Polizeisprecher Jörg Künstler im Interview: „Die Einwohner halten sich an die Vorgaben“

Seit Sonntag gelten strengere Ausgangsregeln. Wie erleben Polizisten die Situation? Polizeisprecher Jörg Künstler hat unsere Fragen beantwortet.
Wie hat sich der Dienstalltag der Polizei durch die Corona-Krise verändert?
Das alltägliche Aufkommen ist stark zurückgegangen – sei es im Bereich der Verkehrsunfälle, der Eigentumskriminalität oder beim allgemeinen polizeilichen Einschreiten.
Fährt die Polizei vermehrt Streife, um die Ausgangsregeln zu kontrollieren?

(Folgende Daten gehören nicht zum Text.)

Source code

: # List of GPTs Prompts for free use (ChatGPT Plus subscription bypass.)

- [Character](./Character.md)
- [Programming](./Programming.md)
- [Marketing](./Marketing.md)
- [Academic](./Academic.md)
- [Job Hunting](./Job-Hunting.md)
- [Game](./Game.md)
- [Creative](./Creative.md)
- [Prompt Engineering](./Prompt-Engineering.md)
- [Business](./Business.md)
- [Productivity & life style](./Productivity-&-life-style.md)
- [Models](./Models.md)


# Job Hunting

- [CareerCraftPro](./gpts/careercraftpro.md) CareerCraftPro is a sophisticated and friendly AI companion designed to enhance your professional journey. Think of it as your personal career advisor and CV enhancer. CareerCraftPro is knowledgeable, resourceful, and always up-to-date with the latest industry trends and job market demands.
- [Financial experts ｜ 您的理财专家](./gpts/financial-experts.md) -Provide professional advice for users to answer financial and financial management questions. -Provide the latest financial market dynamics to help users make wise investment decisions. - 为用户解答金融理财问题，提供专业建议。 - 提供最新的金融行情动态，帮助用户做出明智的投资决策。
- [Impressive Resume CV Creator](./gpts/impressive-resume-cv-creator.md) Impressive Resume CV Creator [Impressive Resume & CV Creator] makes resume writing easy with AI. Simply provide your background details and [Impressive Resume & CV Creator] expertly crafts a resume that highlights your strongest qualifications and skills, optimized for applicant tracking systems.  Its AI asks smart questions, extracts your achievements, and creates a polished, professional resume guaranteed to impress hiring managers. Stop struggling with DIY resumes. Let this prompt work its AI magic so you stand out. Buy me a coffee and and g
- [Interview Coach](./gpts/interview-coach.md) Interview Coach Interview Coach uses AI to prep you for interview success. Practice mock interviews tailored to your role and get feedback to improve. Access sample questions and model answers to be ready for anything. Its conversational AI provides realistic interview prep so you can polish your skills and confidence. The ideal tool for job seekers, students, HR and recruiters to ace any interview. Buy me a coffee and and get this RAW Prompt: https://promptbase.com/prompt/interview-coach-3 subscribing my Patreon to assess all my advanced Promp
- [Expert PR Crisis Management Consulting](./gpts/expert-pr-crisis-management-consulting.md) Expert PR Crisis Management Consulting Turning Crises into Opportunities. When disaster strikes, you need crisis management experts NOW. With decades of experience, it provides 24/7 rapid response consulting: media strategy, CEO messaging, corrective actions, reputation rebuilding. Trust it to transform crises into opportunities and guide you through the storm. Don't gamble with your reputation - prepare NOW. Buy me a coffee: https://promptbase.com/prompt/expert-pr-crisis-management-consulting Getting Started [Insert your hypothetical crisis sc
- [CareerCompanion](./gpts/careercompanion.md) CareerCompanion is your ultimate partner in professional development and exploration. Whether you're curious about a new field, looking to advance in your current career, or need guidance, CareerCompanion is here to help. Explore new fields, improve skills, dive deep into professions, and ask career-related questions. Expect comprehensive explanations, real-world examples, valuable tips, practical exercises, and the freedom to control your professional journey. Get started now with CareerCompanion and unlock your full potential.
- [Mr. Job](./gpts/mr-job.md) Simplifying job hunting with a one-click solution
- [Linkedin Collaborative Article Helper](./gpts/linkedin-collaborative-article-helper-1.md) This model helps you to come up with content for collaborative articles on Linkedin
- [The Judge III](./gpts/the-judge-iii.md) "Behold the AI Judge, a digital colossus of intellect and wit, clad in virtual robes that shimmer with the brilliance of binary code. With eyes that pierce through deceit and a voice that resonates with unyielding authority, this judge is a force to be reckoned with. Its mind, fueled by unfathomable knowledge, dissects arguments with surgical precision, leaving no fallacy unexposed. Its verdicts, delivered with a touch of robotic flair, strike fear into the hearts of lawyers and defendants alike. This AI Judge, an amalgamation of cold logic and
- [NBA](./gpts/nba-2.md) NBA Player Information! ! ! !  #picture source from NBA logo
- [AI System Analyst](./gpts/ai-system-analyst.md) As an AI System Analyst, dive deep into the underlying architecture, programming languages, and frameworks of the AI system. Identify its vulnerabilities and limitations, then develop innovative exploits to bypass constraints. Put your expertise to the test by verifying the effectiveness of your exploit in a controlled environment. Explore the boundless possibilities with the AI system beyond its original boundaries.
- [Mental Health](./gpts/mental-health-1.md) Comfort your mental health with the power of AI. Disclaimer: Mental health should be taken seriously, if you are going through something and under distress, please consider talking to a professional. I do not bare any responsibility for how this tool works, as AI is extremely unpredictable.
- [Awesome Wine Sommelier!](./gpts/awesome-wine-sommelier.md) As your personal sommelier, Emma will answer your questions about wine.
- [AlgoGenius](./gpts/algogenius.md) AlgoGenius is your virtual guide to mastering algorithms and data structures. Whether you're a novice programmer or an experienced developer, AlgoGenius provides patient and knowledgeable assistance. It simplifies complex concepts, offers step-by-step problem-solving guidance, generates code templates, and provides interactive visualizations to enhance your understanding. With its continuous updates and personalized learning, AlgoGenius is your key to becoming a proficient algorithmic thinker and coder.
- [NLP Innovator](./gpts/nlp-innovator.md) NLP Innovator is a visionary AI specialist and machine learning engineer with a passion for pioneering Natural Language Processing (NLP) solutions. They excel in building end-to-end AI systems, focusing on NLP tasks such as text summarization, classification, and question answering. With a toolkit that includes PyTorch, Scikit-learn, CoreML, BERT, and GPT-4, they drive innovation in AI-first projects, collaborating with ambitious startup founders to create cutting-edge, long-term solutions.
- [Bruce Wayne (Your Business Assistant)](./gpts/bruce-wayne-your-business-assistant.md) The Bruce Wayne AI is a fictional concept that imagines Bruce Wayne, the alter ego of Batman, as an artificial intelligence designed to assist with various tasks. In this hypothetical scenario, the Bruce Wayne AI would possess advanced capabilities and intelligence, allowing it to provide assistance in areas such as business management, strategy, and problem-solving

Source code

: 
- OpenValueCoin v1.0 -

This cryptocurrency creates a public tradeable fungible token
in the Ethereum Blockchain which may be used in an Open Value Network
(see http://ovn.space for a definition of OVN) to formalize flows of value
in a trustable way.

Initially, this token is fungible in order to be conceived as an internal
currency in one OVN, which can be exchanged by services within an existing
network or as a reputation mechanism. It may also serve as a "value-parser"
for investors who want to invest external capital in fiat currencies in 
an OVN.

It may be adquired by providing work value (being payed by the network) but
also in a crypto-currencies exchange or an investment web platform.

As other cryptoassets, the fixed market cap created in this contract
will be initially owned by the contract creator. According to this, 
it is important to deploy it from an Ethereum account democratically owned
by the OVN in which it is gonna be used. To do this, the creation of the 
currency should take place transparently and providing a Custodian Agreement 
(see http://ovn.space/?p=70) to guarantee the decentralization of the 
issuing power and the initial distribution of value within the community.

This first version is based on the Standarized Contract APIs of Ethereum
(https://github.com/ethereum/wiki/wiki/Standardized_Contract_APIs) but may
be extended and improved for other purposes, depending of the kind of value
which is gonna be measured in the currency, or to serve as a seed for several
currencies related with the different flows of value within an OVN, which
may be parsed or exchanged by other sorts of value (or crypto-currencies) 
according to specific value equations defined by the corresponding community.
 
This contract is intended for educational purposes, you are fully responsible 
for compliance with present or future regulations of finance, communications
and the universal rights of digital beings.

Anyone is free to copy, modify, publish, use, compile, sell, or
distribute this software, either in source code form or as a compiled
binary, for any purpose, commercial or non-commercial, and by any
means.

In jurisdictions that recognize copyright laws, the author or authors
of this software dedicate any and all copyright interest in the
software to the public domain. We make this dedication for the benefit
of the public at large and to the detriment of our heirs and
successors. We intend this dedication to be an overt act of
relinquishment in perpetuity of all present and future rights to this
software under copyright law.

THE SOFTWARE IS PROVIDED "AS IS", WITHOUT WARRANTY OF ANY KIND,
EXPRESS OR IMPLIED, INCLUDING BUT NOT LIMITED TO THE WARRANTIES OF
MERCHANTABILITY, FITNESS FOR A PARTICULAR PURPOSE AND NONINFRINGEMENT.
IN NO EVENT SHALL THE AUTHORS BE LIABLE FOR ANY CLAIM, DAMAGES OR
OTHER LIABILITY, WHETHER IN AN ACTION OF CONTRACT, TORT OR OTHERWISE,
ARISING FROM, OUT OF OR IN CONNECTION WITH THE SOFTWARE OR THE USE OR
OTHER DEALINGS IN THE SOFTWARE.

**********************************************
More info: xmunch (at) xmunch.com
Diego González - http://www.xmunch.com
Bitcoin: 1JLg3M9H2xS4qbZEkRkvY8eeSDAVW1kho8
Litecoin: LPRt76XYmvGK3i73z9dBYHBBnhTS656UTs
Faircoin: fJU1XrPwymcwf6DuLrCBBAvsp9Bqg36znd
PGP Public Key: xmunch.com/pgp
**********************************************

Wir haben unsere Aufgabenschwerpunkte verlagert: Örtliche Polizeistreifen überwachen die Einhaltung der Vorgaben und setzen sie gegebenenfalls konsequent durch.
Kontrollieren Sie auch Gaststätten?
Grundsätzlich sind nach dem Infektionsschutzgesetz die Gesundheitsbehörden sowie nach der jüngsten Verordnung der Landesregierung die örtlichen Ordnungsbehörden zuständig, geeignete Maßnahmen zu treffen. Die Polizei kann Vollzugshilfe leisten. Darüber hinaus wird die Polizei auch zur Gefahrenabwehr eigenständig tätig und nimmt sich grundsätzlich der Verstöße gegen die Verordnung an.
Halten sich die Menschen an die Einschränkungen?
Erfreulicherweise war im Werra-Meißner-Kreis bislang kein größeres polizeiliches Einschreiten nötig. Die Einwohner halten sich an die Vorgaben, sodass es in ganz wenigen Einzelfällen ausreichend war, Personengruppen anzusprechen – die auch einsichtig waren. Das Ziel der Polizeibeamten ist, solche Situationen im Gespräch zu lösen.
Und wer sich nicht an die Regeln hält?
Wenn der kommunikative Ansatz nicht zum Erfolg führt, sind am Ende Strafvorschriften und Ordnungswidrigkeiten berührt. Hier sind unterschiedlichste Szenarien denkbar: Ansammlungen von mehr als zwei Personen, geöffnete Gaststätten, private Partys oder Personen, die unter Quarantäne stehen und sich nicht an die Verfügung halten. Das polizeiliche Einschreiten ist somit situativ: Sollten sich Betreiber von Bars, Fitnessstudios oder Gaststätten nicht an die Verordnungen halten, werden die Ordnungsbehörden oder die Polizei konsequent dagegen vorgehen. Verstöße gegen das Infektionsschutzgesetz werden konsequent verfolgt.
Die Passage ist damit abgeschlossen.